Data section:
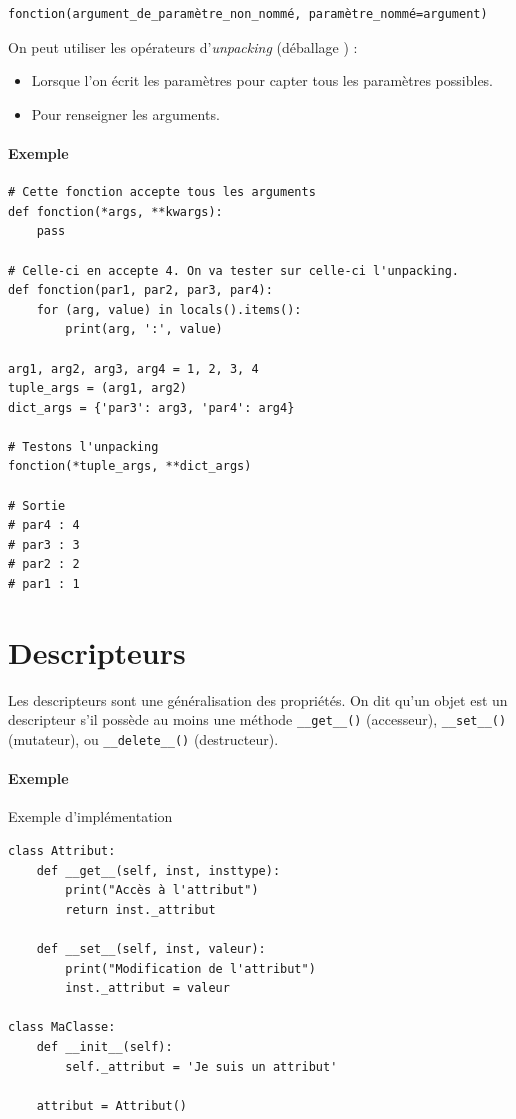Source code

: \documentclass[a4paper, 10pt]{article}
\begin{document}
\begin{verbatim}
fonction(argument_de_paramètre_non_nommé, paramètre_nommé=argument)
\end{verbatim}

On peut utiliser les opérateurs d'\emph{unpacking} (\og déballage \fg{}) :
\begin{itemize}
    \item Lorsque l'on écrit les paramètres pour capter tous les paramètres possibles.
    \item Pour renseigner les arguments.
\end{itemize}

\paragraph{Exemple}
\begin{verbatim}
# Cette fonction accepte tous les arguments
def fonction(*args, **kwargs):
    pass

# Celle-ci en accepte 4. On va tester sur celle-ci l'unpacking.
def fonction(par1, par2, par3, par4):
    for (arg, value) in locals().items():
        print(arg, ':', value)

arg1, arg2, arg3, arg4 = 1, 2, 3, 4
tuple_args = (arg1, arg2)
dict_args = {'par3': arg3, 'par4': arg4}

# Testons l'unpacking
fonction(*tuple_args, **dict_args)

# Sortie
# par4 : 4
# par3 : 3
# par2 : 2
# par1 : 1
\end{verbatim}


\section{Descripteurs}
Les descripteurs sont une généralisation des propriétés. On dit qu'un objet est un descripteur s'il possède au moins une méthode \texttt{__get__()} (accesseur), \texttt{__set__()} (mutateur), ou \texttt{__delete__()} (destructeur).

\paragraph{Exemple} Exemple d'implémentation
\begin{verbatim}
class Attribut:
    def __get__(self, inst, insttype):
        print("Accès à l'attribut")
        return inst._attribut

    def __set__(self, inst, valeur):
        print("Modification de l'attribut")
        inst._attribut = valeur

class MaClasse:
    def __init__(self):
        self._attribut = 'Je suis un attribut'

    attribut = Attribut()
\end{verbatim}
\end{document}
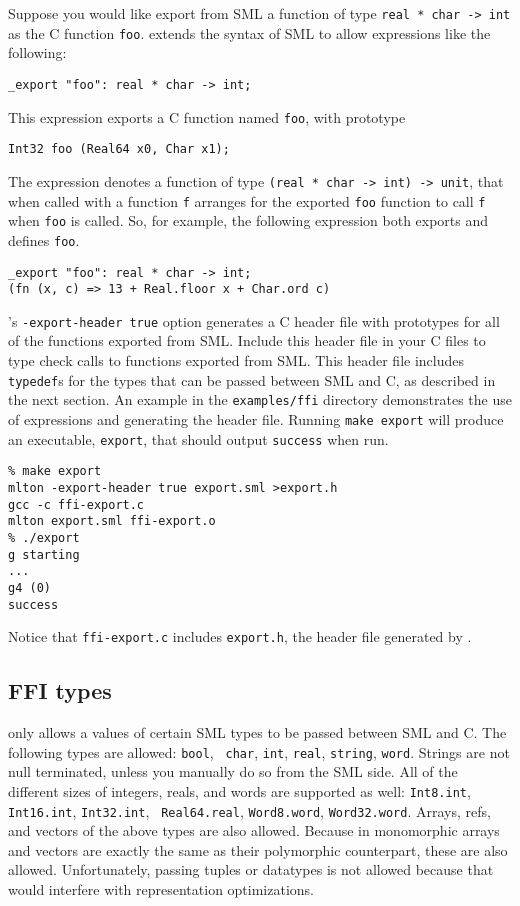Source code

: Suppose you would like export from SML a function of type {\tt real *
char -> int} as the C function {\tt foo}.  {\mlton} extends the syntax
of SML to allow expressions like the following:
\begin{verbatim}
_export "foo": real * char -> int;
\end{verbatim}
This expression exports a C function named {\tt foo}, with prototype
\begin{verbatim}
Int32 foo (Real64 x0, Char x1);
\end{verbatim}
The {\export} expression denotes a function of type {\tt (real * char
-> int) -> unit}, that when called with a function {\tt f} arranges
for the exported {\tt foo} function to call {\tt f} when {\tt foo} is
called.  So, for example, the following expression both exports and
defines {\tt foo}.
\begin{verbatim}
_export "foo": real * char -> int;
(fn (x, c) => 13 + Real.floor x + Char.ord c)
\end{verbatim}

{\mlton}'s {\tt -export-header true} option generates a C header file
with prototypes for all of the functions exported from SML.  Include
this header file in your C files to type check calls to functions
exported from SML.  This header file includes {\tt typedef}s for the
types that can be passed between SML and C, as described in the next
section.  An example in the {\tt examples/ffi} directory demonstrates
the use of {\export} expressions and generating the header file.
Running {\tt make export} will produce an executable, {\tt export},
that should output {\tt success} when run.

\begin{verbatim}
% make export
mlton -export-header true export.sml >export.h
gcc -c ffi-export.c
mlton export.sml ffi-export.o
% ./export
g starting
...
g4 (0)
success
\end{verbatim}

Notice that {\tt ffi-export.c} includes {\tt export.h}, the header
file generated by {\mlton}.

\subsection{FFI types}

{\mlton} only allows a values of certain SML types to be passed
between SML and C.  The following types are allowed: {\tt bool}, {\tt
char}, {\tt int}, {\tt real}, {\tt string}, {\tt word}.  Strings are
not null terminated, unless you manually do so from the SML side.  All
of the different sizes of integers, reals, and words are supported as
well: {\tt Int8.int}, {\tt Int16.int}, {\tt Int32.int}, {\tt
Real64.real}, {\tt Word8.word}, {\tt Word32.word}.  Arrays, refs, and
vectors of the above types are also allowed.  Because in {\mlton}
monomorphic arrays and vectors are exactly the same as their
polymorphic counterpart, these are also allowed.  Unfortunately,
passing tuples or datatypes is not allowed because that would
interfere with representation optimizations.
...
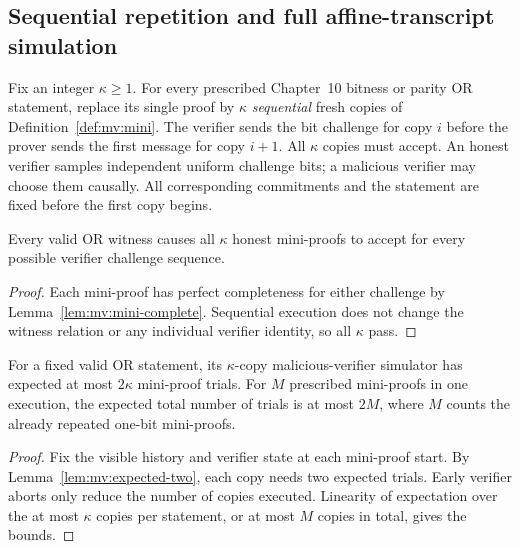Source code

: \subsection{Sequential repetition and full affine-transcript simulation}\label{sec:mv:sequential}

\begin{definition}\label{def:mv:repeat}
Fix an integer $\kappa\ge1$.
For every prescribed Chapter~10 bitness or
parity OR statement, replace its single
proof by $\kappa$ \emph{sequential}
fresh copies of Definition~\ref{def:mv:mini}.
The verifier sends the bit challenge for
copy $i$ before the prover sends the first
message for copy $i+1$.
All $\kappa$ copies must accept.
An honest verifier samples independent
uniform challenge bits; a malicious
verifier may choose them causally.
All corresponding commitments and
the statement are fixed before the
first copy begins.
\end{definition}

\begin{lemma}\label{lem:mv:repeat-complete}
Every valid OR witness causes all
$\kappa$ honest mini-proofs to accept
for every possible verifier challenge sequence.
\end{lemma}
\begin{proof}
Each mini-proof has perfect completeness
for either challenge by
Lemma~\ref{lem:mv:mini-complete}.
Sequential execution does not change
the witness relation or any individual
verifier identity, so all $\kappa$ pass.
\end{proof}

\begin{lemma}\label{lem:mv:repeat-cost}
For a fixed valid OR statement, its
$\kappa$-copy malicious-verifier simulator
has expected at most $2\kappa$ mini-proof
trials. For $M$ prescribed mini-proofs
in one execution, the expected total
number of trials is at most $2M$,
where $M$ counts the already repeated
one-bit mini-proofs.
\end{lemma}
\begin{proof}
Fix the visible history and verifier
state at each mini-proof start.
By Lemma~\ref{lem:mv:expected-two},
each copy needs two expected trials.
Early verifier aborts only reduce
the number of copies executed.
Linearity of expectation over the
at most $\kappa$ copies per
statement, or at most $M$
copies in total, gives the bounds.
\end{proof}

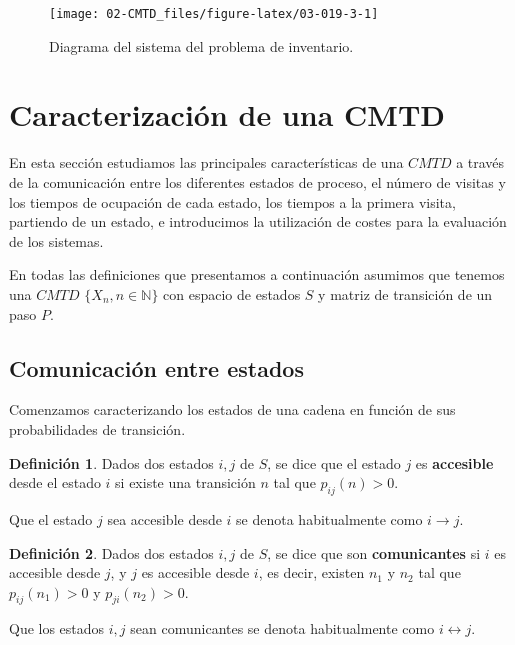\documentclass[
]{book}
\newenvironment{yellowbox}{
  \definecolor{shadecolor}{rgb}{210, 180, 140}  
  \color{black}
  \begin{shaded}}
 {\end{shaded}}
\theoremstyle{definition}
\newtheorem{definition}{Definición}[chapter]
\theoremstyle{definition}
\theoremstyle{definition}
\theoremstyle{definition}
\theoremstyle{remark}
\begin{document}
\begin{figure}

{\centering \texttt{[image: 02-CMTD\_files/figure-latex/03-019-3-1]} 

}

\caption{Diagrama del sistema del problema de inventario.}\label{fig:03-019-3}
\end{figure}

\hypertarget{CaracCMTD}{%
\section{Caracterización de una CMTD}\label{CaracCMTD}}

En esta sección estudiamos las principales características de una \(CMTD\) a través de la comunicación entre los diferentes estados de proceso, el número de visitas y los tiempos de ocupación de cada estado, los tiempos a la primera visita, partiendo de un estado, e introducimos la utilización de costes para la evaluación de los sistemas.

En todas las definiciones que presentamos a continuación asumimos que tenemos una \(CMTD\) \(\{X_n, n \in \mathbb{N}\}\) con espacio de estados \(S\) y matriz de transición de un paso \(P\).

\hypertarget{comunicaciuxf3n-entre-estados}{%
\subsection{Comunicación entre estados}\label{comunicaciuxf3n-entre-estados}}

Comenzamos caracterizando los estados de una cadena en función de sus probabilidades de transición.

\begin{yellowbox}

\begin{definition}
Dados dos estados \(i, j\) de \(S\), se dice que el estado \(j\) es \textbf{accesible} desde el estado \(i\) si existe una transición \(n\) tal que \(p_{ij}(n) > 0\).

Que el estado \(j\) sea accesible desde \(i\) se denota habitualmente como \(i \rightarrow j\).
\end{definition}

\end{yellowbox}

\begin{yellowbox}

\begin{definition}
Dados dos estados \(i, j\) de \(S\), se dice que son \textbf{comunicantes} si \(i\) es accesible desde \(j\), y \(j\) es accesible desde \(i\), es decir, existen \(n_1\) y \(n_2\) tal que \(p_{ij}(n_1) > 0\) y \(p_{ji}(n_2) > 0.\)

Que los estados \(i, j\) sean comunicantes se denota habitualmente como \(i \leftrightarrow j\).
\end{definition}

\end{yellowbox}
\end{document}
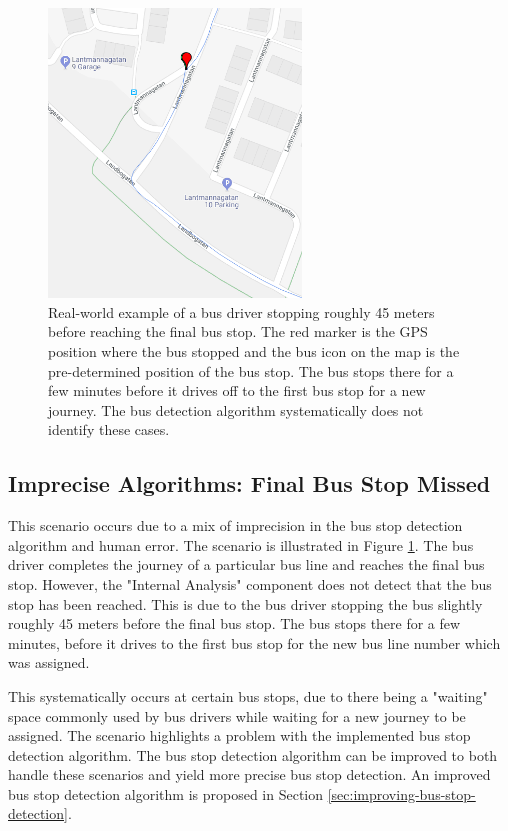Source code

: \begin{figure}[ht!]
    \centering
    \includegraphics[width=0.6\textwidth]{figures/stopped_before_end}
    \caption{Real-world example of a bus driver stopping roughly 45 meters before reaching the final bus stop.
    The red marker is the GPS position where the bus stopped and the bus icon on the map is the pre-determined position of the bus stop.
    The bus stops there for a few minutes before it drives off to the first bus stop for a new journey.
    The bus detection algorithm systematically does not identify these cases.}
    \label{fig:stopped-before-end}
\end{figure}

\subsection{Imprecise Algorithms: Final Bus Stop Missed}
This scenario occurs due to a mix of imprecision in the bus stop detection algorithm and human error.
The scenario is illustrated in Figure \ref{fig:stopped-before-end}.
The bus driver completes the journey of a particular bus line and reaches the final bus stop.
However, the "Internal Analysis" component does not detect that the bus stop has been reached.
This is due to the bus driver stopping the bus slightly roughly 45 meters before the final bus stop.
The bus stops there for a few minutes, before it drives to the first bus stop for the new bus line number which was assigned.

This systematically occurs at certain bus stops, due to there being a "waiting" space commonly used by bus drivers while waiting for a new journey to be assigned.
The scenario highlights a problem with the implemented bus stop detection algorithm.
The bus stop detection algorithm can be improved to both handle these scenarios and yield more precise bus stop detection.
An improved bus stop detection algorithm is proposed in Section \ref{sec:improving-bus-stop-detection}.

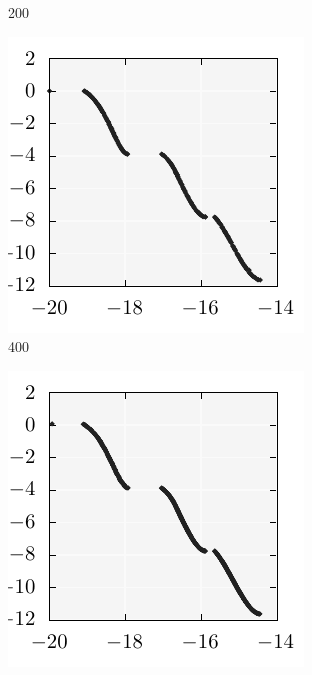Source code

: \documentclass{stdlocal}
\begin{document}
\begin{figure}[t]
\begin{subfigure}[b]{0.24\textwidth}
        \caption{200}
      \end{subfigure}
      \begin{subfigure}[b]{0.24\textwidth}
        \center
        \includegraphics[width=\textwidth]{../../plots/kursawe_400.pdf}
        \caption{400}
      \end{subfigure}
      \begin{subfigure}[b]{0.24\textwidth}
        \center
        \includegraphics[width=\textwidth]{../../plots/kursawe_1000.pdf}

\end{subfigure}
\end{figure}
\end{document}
--
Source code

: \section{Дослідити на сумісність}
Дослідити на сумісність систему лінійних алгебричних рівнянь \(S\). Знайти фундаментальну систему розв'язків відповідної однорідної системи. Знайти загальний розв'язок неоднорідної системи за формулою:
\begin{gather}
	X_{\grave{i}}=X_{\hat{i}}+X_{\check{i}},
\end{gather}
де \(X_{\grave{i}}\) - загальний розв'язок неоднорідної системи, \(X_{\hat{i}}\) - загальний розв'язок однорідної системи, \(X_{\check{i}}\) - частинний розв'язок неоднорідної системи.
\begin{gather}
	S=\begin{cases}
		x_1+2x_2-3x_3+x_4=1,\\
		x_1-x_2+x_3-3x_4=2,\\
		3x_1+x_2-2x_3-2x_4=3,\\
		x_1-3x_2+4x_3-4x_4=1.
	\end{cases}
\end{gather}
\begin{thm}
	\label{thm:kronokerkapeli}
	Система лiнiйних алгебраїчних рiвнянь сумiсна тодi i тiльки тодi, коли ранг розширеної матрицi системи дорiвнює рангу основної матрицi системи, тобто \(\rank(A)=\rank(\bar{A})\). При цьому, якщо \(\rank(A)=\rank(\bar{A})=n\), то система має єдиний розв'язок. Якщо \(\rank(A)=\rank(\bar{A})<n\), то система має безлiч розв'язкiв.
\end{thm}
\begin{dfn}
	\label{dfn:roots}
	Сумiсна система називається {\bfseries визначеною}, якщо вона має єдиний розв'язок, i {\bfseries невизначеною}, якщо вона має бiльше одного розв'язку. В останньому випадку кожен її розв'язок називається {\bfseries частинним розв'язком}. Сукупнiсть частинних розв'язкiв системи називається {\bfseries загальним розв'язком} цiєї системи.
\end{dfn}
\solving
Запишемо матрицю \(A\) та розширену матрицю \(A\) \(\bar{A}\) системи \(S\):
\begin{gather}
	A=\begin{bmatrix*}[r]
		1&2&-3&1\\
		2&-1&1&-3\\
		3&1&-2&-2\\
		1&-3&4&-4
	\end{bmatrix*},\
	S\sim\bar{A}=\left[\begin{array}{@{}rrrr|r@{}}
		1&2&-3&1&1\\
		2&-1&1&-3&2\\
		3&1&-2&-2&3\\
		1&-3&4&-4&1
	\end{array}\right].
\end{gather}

Aim of the exercise:
For each line of the entries that holds the word "between", pull that line out.

Written response:
types that can be passed between SML and C, as described in the next
between SML and C.  The following types are allowed: {\tt bool}, {\tt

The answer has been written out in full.